Toteż starali się Go pochwycić, lecz bali się tłumów, ponieważ miały Go za proroka.

1 komentarz:

  1. Piątek II tygodnia Wielkiego Postu
    Komentarz do Ewangelii
    Św. Bonawentura (1227-1274), franciszkanin, doktor Kościoła
    Mistyczny krzew winny, rozdz. 3, § 5-10

    „Chwyciwszy go, wyrzucili z winnicy i zabili”

    „Ja jestem prawdziwym krzewem winnym” - mówi Jezus (J 15,1)... Kopie się dołki wokół tego krzewu, to znaczy, robi się podstępne zasadzki. Kiedy spiskuje się, aby złapać kogoś w pułapkę, to jakby kopać dół przed nim. To dlatego żali się Jezus, mówiąc: „Przede mną dół wykopali” (Ps 57,7)... Oto przykład tych pułapek: „Przyprowadzili do Niego kobietę którą pochwycono na cudzołóstwie” i powiedzieli: „Mojżesz nakazał nam takie kamienować. A Ty co mówisz?” (J 8,3nn)... I inny przykład: „Czy wolno płacić podatek Cezarowi, czy nie?” (Mt 22,17)...

    Ale odkryli, że te zasadzki nie szkodzą krzewowi. Przeciwnie, kopiąc te doły, sami w nie wpadli (Ps 57,7)... Drążyli zatem bardziej: nie tylko ręce i nogi (Ps 22,17), ale przebili Jego bok włócznią (J 19,34) i obnażyli wnętrze tego najświętszego serca, które już zostało zranione włócznią miłości. W swoje miłosnej pieśni, Oblubieniec mówi: „Zraniłaś me serce, moja siostro, moja oblubienico” (Pnp 4,9, Wlg). Panie Jezu, Twoje serce zostało zranione miłością przez Twoją oblubienicę, przyjaciółkę, siostrę. Dlaczego zatem trzeba było, aby jeszcze i Twoi wrogowie Cię ranili? Co robicie, wrogowie?... Nie wiedzieliście, że serce Pana Jezusa, ugodzone, już jest martwe, już otwarte i nie może go dosięgnąć inne cierpienie? Serce Oblubieńca, Pana Jezusa, już otrzymało ranę miłości, śmierć miłości. Jaka inna śmierć mogłaby Go dosięgnąć?... Męczennicy też się śmieją, kiedy się im grozi, raduję się, kiedy się ich bije, tryumfuję, kiedy się ich zabija. Dlaczego? Ponieważ są już martwi z miłości w ich sercach, „martwi dla grzechu” (Rz 6,2) i dla świata...

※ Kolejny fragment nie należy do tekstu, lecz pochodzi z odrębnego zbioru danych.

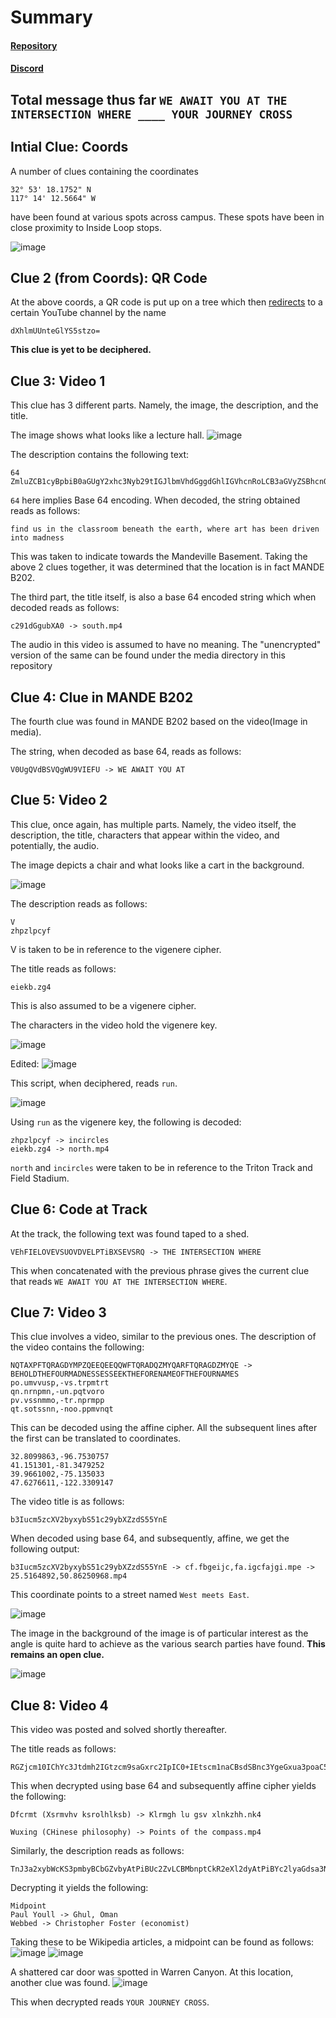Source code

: # Summary

#### [Repository](https://github.com/kavurisriharsha/ucicadasd)
#### [Discord](https://discord.gg/mXMnJc4KUt)

## Total message thus far `WE AWAIT YOU AT THE INTERSECTION WHERE ____ YOUR JOURNEY CROSS`

## Intial Clue: Coords

A number of clues containing the coordinates 

```
32° 53' 18.1752" N
117° 14' 12.5664" W
```
have been found at various spots across campus. These spots have been in close proximity to Inside Loop stops.

![image](https://github.com/kavurisriharsha/ucicadasd/assets/150100995/fa51075c-31ba-4afa-b1c6-677bacc4857a)


## Clue 2 (from Coords): QR Code

At the above coords, a QR code is put up on a tree which then [redirects](https://scanqr.to/5e8484a0) to a certain YouTube channel by the name 

```
dXhlmUUnteGlYS5stzo=
```

**This clue is yet to be deciphered.**


## Clue 3: Video 1

This clue has 3 different parts. Namely, the image, the description, and the title.

The image shows what looks like a lecture hall.
![image](https://github.com/kavurisriharsha/ucicadasd/assets/150100995/6b2e0079-ecfb-4b23-8eb7-0f5e66683949)

The description contains the following text:
```
64
ZmluZCB1cyBpbiB0aGUgY2xhc3Nyb29tIGJlbmVhdGggdGhlIGVhcnRoLCB3aGVyZSBhcnQgaGFzIGJlZW4gZHJpdmVuIGludG8gbWFkbmVzcw==
```
`64` here implies Base 64 encoding. When decoded, the string obtained reads as follows:
```
find us in the classroom beneath the earth, where art has been driven into madness
```

This was taken to indicate towards the Mandeville Basement. Taking the above 2 clues together, it was determined that the location is in fact MANDE B202.

The third part, the title itself, is also a base 64 encoded string which when decoded reads as follows:
```
c291dGgubXA0 -> south.mp4
```

The audio in this video is assumed to have no meaning. The "unencrypted" version of the same can be found under the media directory in this repository


## Clue 4: Clue in MANDE B202

The fourth clue was found in MANDE B202 based on the video(Image in media).

The string, when decoded as base 64, reads as follows:

```
V0UgQVdBSVQgWU9VIEFU -> WE AWAIT YOU AT
```

## Clue 5: Video 2

This clue, once again, has multiple parts. Namely, the video itself, the description, the title, characters that appear within the video, and potentially, the audio.

The image depicts a chair and what looks like a cart in the background.

![image](https://github.com/kavurisriharsha/ucicadasd/assets/150100995/79237d5d-71af-442f-8da5-8e08b8028218)

The description reads as follows:
```
V
zhpzlpcyf
```
V is taken to be in reference to the vigenere cipher. 

The title reads as follows:
```
eiekb.zg4
```
This is also assumed to be a vigenere cipher.

The characters in the video hold the vigenere key.

![image](https://github.com/kavurisriharsha/ucicadasd/assets/150100995/7b20c7e2-bcb3-4563-9a43-a19026b3e981)

Edited:
![image](https://github.com/kavurisriharsha/ucicadasd/assets/150100995/f754cc5c-2177-4b3b-b01e-c6a8aa0211aa)

This script, when deciphered, reads `run`.

![image](https://github.com/kavurisriharsha/ucicadasd/assets/150100995/87fffec0-c44c-4fe8-b98d-f066e731d4ae)


Using `run` as the vigenere key, the following is decoded:
```
zhpzlpcyf -> incircles
eiekb.zg4 -> north.mp4
```

`north` and `incircles` were taken to be in reference to the Triton Track and Field Stadium. 

## Clue 6: Code at Track

At the track, the following text was found taped to a shed.
```
VEhFIELOVEVSUOVDVELPTiBXSEVSRQ -> THE INTERSECTION WHERE
```
This when concatenated with the previous phrase gives the current clue that reads `WE AWAIT YOU AT THE INTERSECTION WHERE`.

## Clue 7: Video 3

This clue involves a video, similar to the previous ones. The description of the video contains the following:

```
NQTAXPFTQRAGDYMPZQEEQEEQQWFTQRADQZMYQARFTQRAGDZMYQE -> BEHOLDTHEFOURMADNESSESSEEKTHEFORENAMEOFTHEFOURNAMES
po.umvvusp,-vs.trpmtrt
qn.nrnpmn,-un.pqtvoro
pv.vssnmmo,-tr.nprmpp
qt.sotssnn,-noo.ppmvnqt
```

This can be decoded using the affine cipher. All the subsequent lines after the first can be translated to coordinates.

```
32.8099863,-96.7530757
41.151301,-81.3479252
39.9661002,-75.135033
47.6276611,-122.3309147
```

The video title is as follows:
```
b3Iucm5zcXV2byxybS51c29ybXZzdS55YnE
```
When decoded using base 64, and subsequently, affine, we get the following output:

```
b3Iucm5zcXV2byxybS51c29ybXZzdS55YnE -> cf.fbgeijc,fa.igcfajgi.mpe -> 25.5164892,50.86250968.mp4
```

This coordinate points to a street named `West meets East`.

![image](https://github.com/kavurisriharsha/ucicadasd/assets/150100995/6ee6a037-2cf7-4374-bb97-65777626bbe4)

The image in the background of the image is of particular interest as the angle is quite hard to achieve as the various search parties have found. **This remains an open clue.** 

![image](https://github.com/kavurisriharsha/ucicadasd/assets/150100995/3e538af7-b893-488c-a854-ec22388a1ad4)



## Clue 8: Video 4

This video was posted and solved shortly thereafter. 

The title reads as follows: 
```
RGZjcm10IChYc3Jtdmh2IGtzcm9saGxrc2IpIC0+IEtscm1naCBsdSBnc3YgeGxua3poaC5uazQ
```

This when decrypted using base 64 and subsequently affine cipher yields the following:

```
Dfcrmt (Xsrmvhv ksrolhlksb) -> Klrmgh lu gsv xlnkzhh.nk4

Wuxing (CHinese philosophy) -> Points of the compass.mp4
```

Similarly, the description reads as follows: 
```
TnJ3a2xybWcKS3pmbyBCbGZvbyAtPiBUc2ZvLCBMbnptCkR2eXl2dyAtPiBYc2lyaGdsa3N2aSBVbGhndmkgKHZ4bG1sbnJoZyk
```

Decrypting it yields the following:

```
Midpoint
Paul Youll -> Ghul, Oman
Webbed -> Christopher Foster (economist)
```

Taking these to be Wikipedia articles, a midpoint can be found as follows:
![image](https://github.com/kavurisriharsha/ucicadasd/assets/150100995/7335d757-d0eb-4531-892b-06327f9bd45d)
![image](https://github.com/kavurisriharsha/ucicadasd/assets/150100995/18e7a6b5-ad05-4872-998a-378cb0f094d9)

A shattered car door was spotted in Warren Canyon. At this location, another clue was found.
![image](https://github.com/kavurisriharsha/ucicadasd/assets/150100995/44d7043a-c760-496f-ae46-9f9116943f3b)

This when decrypted reads `YOUR JOURNEY CROSS`.


























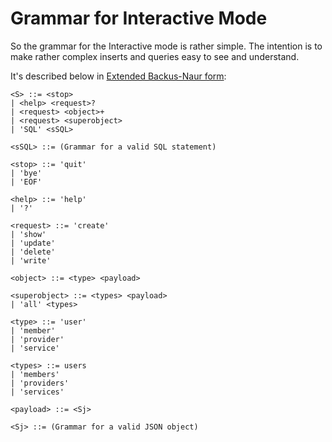 # Grammar for Interactive Mode

So the grammar for the Interactive mode is rather simple.
The intention is to make rather complex inserts and queries easy to
see and understand.

It's described below in [Extended Backus-Naur form](http://www.garshol.priv.no/download/text/bnf.html#id2.4.):
```
<S> ::= <stop>
| <help> <request>?
| <request> <object>+
| <request> <superobject>
| 'SQL' <sSQL>

<sSQL> ::= (Grammar for a valid SQL statement)

<stop> ::= 'quit'
| 'bye'
| 'EOF'

<help> ::= 'help'
| '?'

<request> ::= 'create'
| 'show'
| 'update'
| 'delete'
| 'write'

<object> ::= <type> <payload>

<superobject> ::= <types> <payload>
| 'all' <types>

<type> ::= 'user'
| 'member' 
| 'provider' 
| 'service' 

<types> ::= users
| 'members' 
| 'providers' 
| 'services' 

<payload> ::= <Sj>

<Sj> ::= (Grammar for a valid JSON object)
```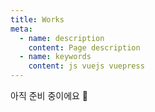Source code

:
 ```yaml
---
title: Works
meta:
  - name: description
    content: Page description
  - name: keywords
    content: js vuejs vuepress
---
```


아직 준비 중이에요 :eyes:
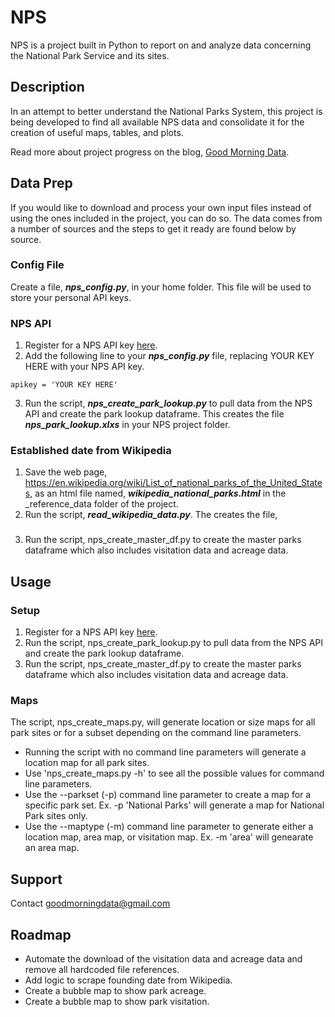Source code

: # NPS

NPS is a project built in Python to report on and analyze data concerning the National Park Service and its sites.

## Description

In an attempt to better understand the National Parks System, this project is being developed to find all available NPS data and consolidate it for the creation of useful maps, tables, and plots.

Read more about project progress on the blog, [Good Morning Data](goodmorningdata.com).

##

## Data Prep
If you would like to download and process your own input files instead of using the ones included in the project, you can do so. The data comes from a number of sources and the steps to get it ready are found below by source.
### Config File
Create a file, **_nps_config.py_**, in your home folder. This file will be used to store your personal API keys.
### NPS API
1. Register for a NPS API key [here](https://www.nps.gov/subjects/developer/get-started.htm).
2. Add the following line to your **_nps_config.py_** file, replacing YOUR KEY HERE with your NPS API key.
```
apikey = 'YOUR KEY HERE'
```
3. Run the script, **_nps_create_park_lookup.py_** to pull data from the NPS API and create the park lookup dataframe. This creates the file **_nps_park_lookup.xlxs_** in your NPS project folder.
### Established date from Wikipedia
1. Save the web page, https://en.wikipedia.org/wiki/List_of_national_parks_of_the_United_States, as an html file named, **_wikipedia_national_parks.html_** in the _reference_data folder of the project.
2. Run the script, **_read_wikipedia_data.py_**. The creates the file, 
###


3. Run the script, nps_create_master_df.py to create the master parks dataframe which also includes visitation data and acreage data.

## Usage

### Setup
1. Register for a NPS API key [here](https://www.nps.gov/subjects/developer/get-started.htm).
2. Run the script, nps_create_park_lookup.py to pull data from the NPS API and create the park lookup dataframe.
3. Run the script, nps_create_master_df.py to create the master parks dataframe which also includes visitation data and acreage data.

### Maps
The script, nps_create_maps.py, will generate location or size maps for all park sites or for a subset depending on the command line parameters.
* Running the script with no command line parameters will generate a location map for all park sites.
* Use 'nps_create_maps.py -h' to see all the possible values for command line parameters.
* Use the --parkset (-p) command line parameter to create a map for a specific park set. Ex. -p 'National Parks' will generate a map for National Park sites only.
* Use the --maptype (-m) command line parameter to generate either a location map, area map, or visitation map. Ex. -m 'area' will genearate an area map.

## Support
Contact [goodmorningdata@gmail.com](mailto:goodmorningdata@gmail.com)

## Roadmap
* Automate the download of the visitation data and acreage data and remove all hardcoded file references.
* Add logic to scrape founding date from Wikipedia.
* Create a bubble map to show park acreage.
* Create a bubble map to show park visitation.
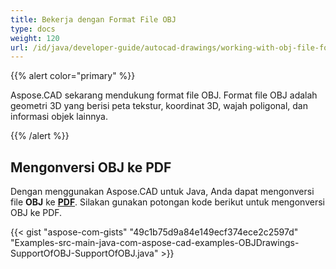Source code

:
 ```yaml
---
title: Bekerja dengan Format File OBJ
type: docs
weight: 120
url: /id/java/developer-guide/autocad-drawings/working-with-obj-file-format/
---
```


{{% alert color="primary" %}}

Aspose.CAD sekarang mendukung format file OBJ. Format file OBJ adalah geometri 3D yang berisi peta tekstur, koordinat 3D, wajah poligonal, dan informasi objek lainnya.

{{% /alert %}}

## **Mengonversi OBJ ke PDF**

Dengan menggunakan Aspose.CAD untuk Java, Anda dapat mengonversi file **OBJ** ke [**PDF**](https://docs.fileformat.com/pdf/). Silakan gunakan potongan kode berikut untuk mengonversi OBJ ke PDF.

{{< gist "aspose-com-gists" "49c1b75d9a84e149ecf374ece2c2597d" "Examples-src-main-java-com-aspose-cad-examples-OBJDrawings-SupportOfOBJ-SupportOfOBJ.java" >}}
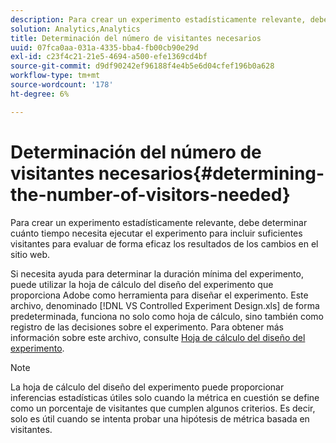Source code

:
 ```yaml
---
description: Para crear un experimento estadísticamente relevante, debe determinar cuánto tiempo necesita ejecutar el experimento para incluir suficientes visitantes para evaluar de forma eficaz los resultados de los cambios en el sitio web.
solution: Analytics,Analytics
title: Determinación del número de visitantes necesarios
uuid: 07fca0aa-031a-4335-bba4-fb00cb90e29d
exl-id: c23f4c21-21e5-4694-a500-efe1369cd4bf
source-git-commit: d9df90242ef96188f4e4b5e6d04cfef196b0a628
workflow-type: tm+mt
source-wordcount: '178'
ht-degree: 6%

---
```


# Determinación del número de visitantes necesarios{#determining-the-number-of-visitors-needed}

Para crear un experimento estadísticamente relevante, debe determinar cuánto tiempo necesita ejecutar el experimento para incluir suficientes visitantes para evaluar de forma eficaz los resultados de los cambios en el sitio web.

Si necesita ayuda para determinar la duración mínima del experimento, puede utilizar la hoja de cálculo del diseño del experimento que proporciona Adobe como herramienta para diseñar el experimento. Este archivo, denominado [!DNL VS Controlled Experiment Design.xls] de forma predeterminada, funciona no solo como hoja de cálculo, sino también como registro de las decisiones sobre el experimento. Para obtener más información sobre este archivo, consulte [Hoja de cálculo del diseño del experimento](../../../home/c-undst-ctrld-exp/t-exp-dsn-spst.md#task-d7f674980fe9415d80371d6020bcf164).

>[!NOTE]
>
>La hoja de cálculo del diseño del experimento puede proporcionar inferencias estadísticas útiles solo cuando la métrica en cuestión se define como un porcentaje de visitantes que cumplen algunos criterios. Es decir, solo es útil cuando se intenta probar una hipótesis de métrica basada en visitantes.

    Serce Jezusa zatem zostało zranione i wydane na śmierć za nas...; śmierć fizyczna zatryumfowała przez chwilę, lecz została zwyciężona na zawsze. Została unicestwiona, kiedy Chrystus powstał z martwych, ponieważ „śmierć nad Nim nie ma już władzy” (Rz 6,9).